- Records supplied -
━━━━━━━━━━━━━━━━━━━━━━━━━━━━━━

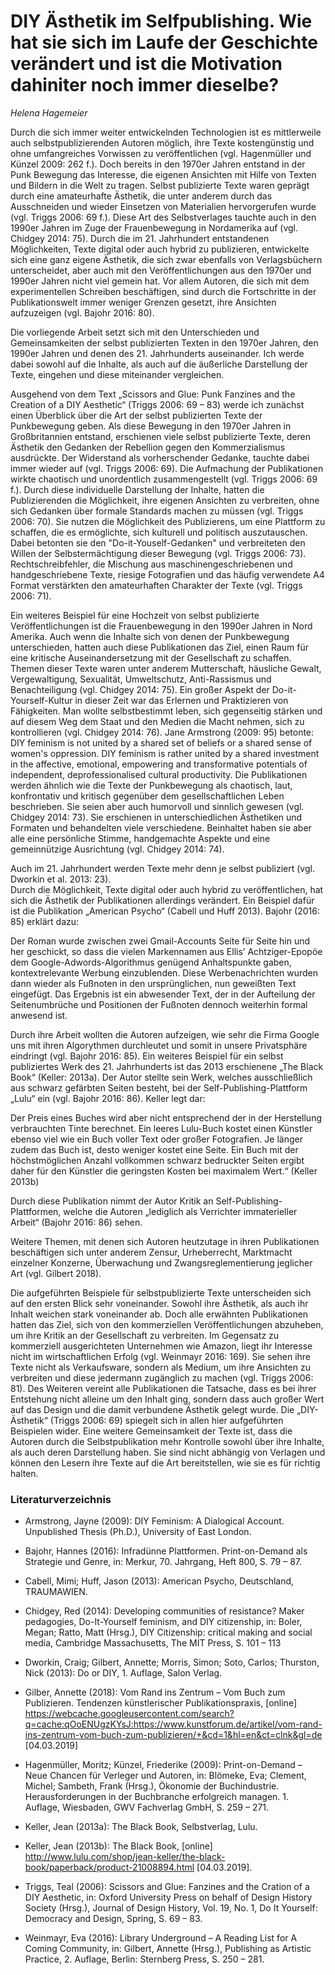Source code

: 
# DIY Ästhetik im Selfpublishing. Wie hat sie sich im Laufe der Geschichte verändert und ist die Motivation dahiniter noch immer dieselbe?

*Helena Hagemeier*

Durch die sich immer weiter entwickelnden Technologien ist es mittlerweile auch selbstpublizierenden Autoren möglich,  ihre Texte kostengünstig und ohne umfangreiches Vorwissen zu veröffentlichen (vgl. Hagenmüller und Künzel 2009: 262 f.). Doch bereits in den 1970er Jahren entstand in der Punk Bewegung das Interesse, die eigenen Ansichten mit Hilfe von Texten und Bildern in die Welt zu tragen. Selbst publizierte Texte waren geprägt durch eine amateurhafte Ästhetik, die unter anderem durch das Ausschneiden und wieder Einsetzen von Materialien hervorgerufen wurde (vgl. Triggs 2006: 69 f.). Diese Art des Selbstverlages tauchte auch in den 1990er Jahren im Zuge der Frauenbewegung in Nordamerika auf (vgl. Chidgey 2014: 75). Durch die im 21. Jahrhundert entstandenen Möglichkeiten, Texte digital oder auch hybrid zu publizieren, entwickelte sich eine ganz eigene Ästhetik, die sich zwar ebenfalls von Verlagsbüchern unterscheidet, aber auch mit den Veröffentlichungen aus den 1970er und 1990er Jahren nicht viel gemein hat. Vor allem Autoren, die sich mit dem experimentellen Schreiben beschäftigen, sind durch die Fortschritte in der Publikationswelt immer weniger Grenzen gesetzt, ihre Ansichten aufzuzeigen (vgl. Bajohr 2016: 80).  


Die vorliegende Arbeit setzt sich mit den Unterschieden und Gemeinsamkeiten der selbst publizierten Texten in den 1970er Jahren, den 1990er Jahren und denen des 21. Jahrhunderts auseinander. Ich werde dabei sowohl auf die Inhalte, als auch auf die äußerliche Darstellung der Texte, eingehen und diese miteinander vergleichen. 

Ausgehend von dem Text „Scissors and Glue: Punk Fanzines and the Creation of a DIY Aesthetic“ (Triggs 2006: 69 – 83) werde ich zunächst einen Überblick über die Art der selbst publizierten Texte der Punkbewegung geben.
Als diese Bewegung in den 1970er Jahren in Großbritannien entstand, erschienen viele selbst publizierte Texte, deren Ästhetik den Gedanken der Rebellion gegen den Kommerzialismus ausdrückte. Der Widerstand als vorherschender Gedanke, tauchte dabei immer wieder auf (vgl. Triggs 2006: 69). Die Aufmachung der Publikationen wirkte chaotisch und unordentlich zusammengestellt (vgl. Triggs 2006: 69 f.). Durch diese individuelle Darstellung der Inhalte, hatten die Publizierenden die Möglichkeit, ihre eigenen Ansichten zu verbreiten, ohne sich Gedanken über formale Standards machen zu müssen (vgl. Triggs 2006: 70). Sie nutzen die Möglichkeit des Publizierens, um eine Plattform zu schaffen, die es ermöglichte, sich kulturell und politisch auszutauschen. Dabei betonten sie den "Do-it-Youself-Gedanken" und verbreiteten den Willen der Selbstermächtigung dieser Bewegung (vgl. Triggs 2006: 73). Rechtschreibfehler, die Mischung aus maschinengeschriebenen und handgeschriebene Texte, riesige Fotografien und das häufig verwendete A4 Format verstärkten den amateurhaften Charakter der Texte (vgl. Triggs 2006: 71).

Ein weiteres Beispiel für eine Hochzeit von selbst publizierte Veröffentlichungen ist die Frauenbewegung in den 1990er Jahren in Nord Amerika.  Auch wenn die Inhalte sich von denen der Punkbewegung unterschieden, hatten auch diese Publikationen das Ziel, einen Raum für eine kritische Auseinandersetzung mit der Gesellschaft zu schaffen. Themen dieser Texte waren unter anderem Mutterschaft, häusliche Gewalt, Vergewaltigung, Sexualität, Umweltschutz, Anti-Rassismus und Benachteiligung (vgl. Chidgey 2014: 75). Ein großer Aspekt der Do-it-Yourself-Kultur in dieser Zeit war das Erlernen und Praktizieren von Fähigkeiten. Man wollte selbstbestimmt leben, sich gegenseitig stärken und auf diesem Weg dem Staat und den Medien die Macht nehmen, sich zu kontrollieren (vgl. Chidgey 2014: 76). Jane Armstrong (2009: 95) betonte:
DIY feminism is not united by a shared set of beliefs or a shared sense of women's oppression. DIY feminism is rather united by a shared investment in the affective, emotional, empowering and transformative potentials of independent, deprofessionalised cultural productivity.
Die Publikationen werden ähnlich wie die Texte der Punkbewegung als chaotisch, laut, konfrontativ und kritisch gegenüber dem gesellschaftlichen Leben beschrieben. Sie seien aber auch humorvoll und sinnlich gewesen (vgl. Chidgey 2014: 73). Sie erschienen in unterschiedlichen Ästhetiken und Formaten und behandelten viele verschiedene. Beinhaltet haben sie aber alle eine persönliche Stimme, handgemachte Aspekte und eine gemeinnützige Ausrichtung (vgl. Chidgey 2014: 74).

Auch im 21. Jahrhundert werden Texte mehr denn je selbst publiziert (vgl. Dworkin et al. 2013: 23).  
Durch die Möglichkeit, Texte digital oder auch hybrid zu veröffentlichen, hat sich die Ästhetik der Publikationen allerdings verändert. Ein Beispiel dafür ist die Publikation „American Psycho“ (Cabell und Huff 2013). Bajohr (2016: 85) erklärt dazu:

Der Roman wurde zwischen zwei Gmail-Accounts Seite für Seite hin und her geschickt, so dass die vielen Markennamen aus Ellis’ Achtziger-Epopöe dem Google-Adwords-Algorithmus genügend Anhaltspunkte gaben, kontextrelevante Werbung einzublenden. Diese Werbenachrichten wurden dann wieder als Fußnoten in den ursprünglichen, nun geweißten Text eingefügt. Das Ergebnis ist ein abwesender Text, der in der Aufteilung der Seitenumbrüche und Positionen der Fußnoten dennoch weiterhin formal anwesend ist.

Durch ihre Arbeit wollten die Autoren aufzeigen, wie sehr die Firma Google uns mit ihren Algorythmen durchleutet und somit in unsere Privatsphäre eindringt (vgl. Bajohr 2016: 85). Ein weiteres Beispiel für ein selbst publiziertes Werk des 21. Jahrhunderts ist das 2013 erschienene „The Black Book“ (Keller: 2013a). Der Autor stellte sein Werk, welches ausschließlich aus schwarz gefärbten Seiten besteht, bei der Self-Publishing-Plattform „Lulu“ ein (vgl. Bajohr 2016: 86). Keller legt dar: 

Der Preis eines Buches wird aber nicht entsprechend der in der Herstellung verbrauchten Tinte berechnet. Ein leeres Lulu-Buch kostet einen Künstler ebenso viel wie ein Buch voller Text oder großer Fotografien. Je länger zudem das Buch ist, desto weniger kostet eine Seite. Ein Buch mit der höchstmöglichen Anzahl vollkommen schwarz bedruckter Seiten ergibt daher für den Künstler die geringsten Kosten bei maximalem Wert.“ (Keller 2013b)

Durch diese Publikation nimmt der Autor Kritik an Self-Publishing-Plattformen, welche die Autoren „lediglich als Verrichter immaterieller Arbeit“ (Bajohr 2016: 86) sehen.

Weitere Themen, mit denen sich Autoren heutzutage in ihren Publikationen beschäftigen sich unter anderem Zensur, Urheberrecht, Marktmacht einzelner Konzerne, Überwachung und Zwangsreglementierung jeglicher Art (vgl. Gilbert 2018). 


Die aufgeführten Beispiele für selbstpublizierte Texte unterscheiden sich auf den ersten Blick sehr voneinander. Sowohl ihre Ästhetik, als auch ihr Inhalt weichen stark voneinander ab. Doch alle erwähnten Publikationen hatten das Ziel, sich von den kommerziellen Veröffentlichungen abzuheben, um ihre Kritik an der Gesellschaft zu verbreiten. Im Gegensatz zu kommerziell ausgerichteten Unternehmen wie Amazon, liegt ihr Interesse nicht im wirtschaftlichen Erfolg (vgl. Weinmayr 2016: 169). Sie sehen ihre Texte nicht als Verkaufsware, sondern als Medium, um ihre Ansichten zu verbreiten und diese jedermann zugänglich zu machen (vgl. Triggs 2006: 81). Des Weiteren vereint alle Publikationen die Tatsache, dass es bei ihrer Entstehung nicht alleine um den Inhalt ging, sondern dass auch großer Wert auf das Design und die damit verbundene Ästhetik gelegt wurde. Die „DIY-Ästhetik“ (Triggs 2006: 69) spiegelt sich in allen hier aufgeführten Beispielen wider. Eine weitere Gemeinsamkeit der Texte ist, dass die Autoren durch die Selbstpublikation mehr Kontrolle sowohl über ihre Inhalte, als auch deren Darstellung haben. Sie sind nicht abhängig von Verlagen und können den Lesern ihre Texte auf die Art bereitstellen, wie sie es für richtig halten. 



### Literaturverzeichnis

* Armstrong, Jayne (2009): DIY Feminism: A Dialogical Account. Unpublished Thesis (Ph.D.), University of East London. 

* Bajohr, Hannes (2016): Infradünne Plattformen. Print-on-Demand als Strategie und Genre, in: Merkur, 70. Jahrgang, Heft 800, S. 79 – 87.

* Cabell, Mimi; Huff, Jason (2013): American Psycho, Deutschland, TRAUMAWIEN.

* Chidgey, Red (2014): Developing communities of resistance? Maker pedagogies, Do-It-Yourself feminism, and DIY citizenship, in: Boler, Megan; Ratto, Matt (Hrsg.), DIY Citizenship: critical making and social media, Cambridge Massachusetts, The MIT Press, S. 101 – 113

* Dworkin, Craig; Gilbert, Annette; Morris, Simon; Soto, Carlos; Thurston, Nick (2013): Do or DIY, 1. Auflage, Salon Verlag.

* Gilber, Annette (2018): Vom Rand ins Zentrum – Vom Buch zum Publizieren. Tendenzen künstlerischer Publikationspraxis, [online] https://webcache.googleusercontent.com/search?q=cache:qOoENUgzKYsJ:https://www.kunstforum.de/artikel/vom-rand-ins-zentrum-vom-buch-zum-publizieren/+&cd=1&hl=en&ct=clnk&gl=de [04.03.2019]

* Hagenmüller, Moritz; Künzel, Friederike (2009): Print-on-Demand – Neue Chancen für Verleger und Autoren, in: Blömeke, Eva; Clement, Michel; Sambeth, Frank (Hrsg.), Ökonomie der Buchindustrie. Herausforderungen in der Buchbranche erfolgreich managen. 1. Auflage, Wiesbaden, GWV Fachverlag GmbH, S. 259 – 271.

* Keller, Jean (2013a): The Black Book, Selbstverlag, Lulu.


* Keller, Jean (2013b): The Black Book, [online] http://www.lulu.com/shop/jean-keller/the-black-book/paperback/product-21008894.html [04.03.2019].


* Triggs, Teal (2006): Scissors and Glue: Fanzines and the Cration of a DIY Aesthetic, in: Oxford University Press on behalf of Design History Society (Hrsg.), Journal of Design History, Vol. 19, No. 1, Do It Yourself: Democracy and Design, Spring, S. 69 – 83.

* Weinmayr, Eva (2016): Library Underground – A Reading List for A Coming Community, in: Gilbert, Annette (Hrsg.), Publishing as Artistic Practice,  2. Auflage, Berlin: Sternberg Press, S. 250 – 281.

━━━━━━━━━━━━━━━━━━━━━━━━━━━━━━

- Brief -
Return each line of the records above in which the word "Jean" occurs.

- Solved problem -
* Keller, Jean (2013a): The Black Book, Selbstverlag, Lulu.
* Keller, Jean (2013b): The Black Book, [online] http://www.lulu.com/shop/jean-keller/the-black-book/paperback/product-21008894.html [04.03.2019].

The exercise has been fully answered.